Париж, 25 января 1942
Днем в театре «Мадлен», где давали пьесу Саша Гитри. Бурные аплодисменты: «C’est tout à fait Sacha».[1] Вкус столицы мира легкомыслен, он наслаждается превращениями, путаницей, неожиданными совпадениями, точно в зеркальной комнате. Перипетии столь запутаны, что их забываешь уже на лестнице. Кто кого — уже все равно. Огранка зашла так далеко, что ничего уже вообще не осталось.
В фойе портрет Дузе; мне кажется, только в последние годы этот род красоты обрел для меня смысл. Духовность, точно еще одна добродетель, окружает ее ореолом, через который трудно перешагнуть. Дело в том, что в подобных натурах мы ощущаем нечто родное, сестринское, так что здесь еще играет роль инцест. Нам легче приблизиться к Афродите, чем к Афине. В Парисе, протягивающем яблоко, говорили естественные желания пастуха-завоевателя, что приносило великую страсть и великое страдание. Будь он более зрелым, то узнал бы, что объятие дает также силу и знание.
Перед тем как выключить свет, как всегда — чтение Библии, в которой я дошел до конца Книги Моисея. Там я нашел ужасное проклятье, заставившее меня вспомнить Россию: «Небо твое над головою твоей будет железом, и земля под тобою железная».

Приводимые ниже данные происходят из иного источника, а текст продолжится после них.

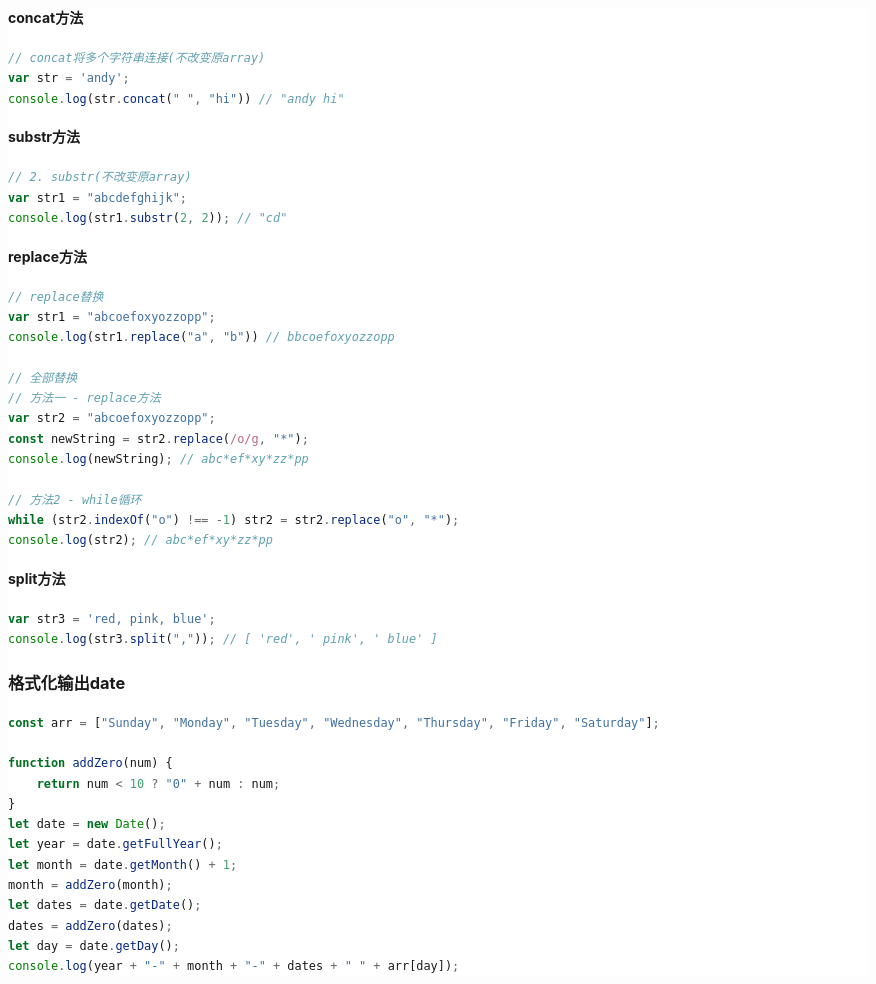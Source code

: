 #### concat方法
```js
// concat将多个字符串连接(不改变原array)
var str = 'andy';
console.log(str.concat(" ", "hi")) // "andy hi"
```

#### substr方法
```js
// 2. substr(不改变原array)
var str1 = "abcdefghijk";
console.log(str1.substr(2, 2)); // "cd"
```

#### replace方法
```js
// replace替换
var str1 = "abcoefoxyozzopp";
console.log(str1.replace("a", "b")) // bbcoefoxyozzopp

// 全部替换
// 方法一 - replace方法
var str2 = "abcoefoxyozzopp";
const newString = str2.replace(/o/g, "*");
console.log(newString); // abc*ef*xy*zz*pp

// 方法2 - while循环
while (str2.indexOf("o") !== -1) str2 = str2.replace("o", "*");
console.log(str2); // abc*ef*xy*zz*pp
```

#### split方法
```js
var str3 = 'red, pink, blue';
console.log(str3.split(",")); // [ 'red', ' pink', ' blue' ]
```

### 格式化输出date
```js
const arr = ["Sunday", "Monday", "Tuesday", "Wednesday", "Thursday", "Friday", "Saturday"];

function addZero(num) {
    return num < 10 ? "0" + num : num;
}
let date = new Date();
let year = date.getFullYear();
let month = date.getMonth() + 1;
month = addZero(month);
let dates = date.getDate();
dates = addZero(dates);
let day = date.getDay();
console.log(year + "-" + month + "-" + dates + " " + arr[day]);
```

Шурин Курт жалуется в письме, что у него отморожены нос и уши. Они везут с собой молодых ребят, отморозивших ноги. При этом они выехали с большой колонной машин. В своей последней сводке русские сообщают, что бои на этой неделе обошлись нам в семнадцать тысяч убитых и несколько сотен пленных. Лучше быть среди мертвых.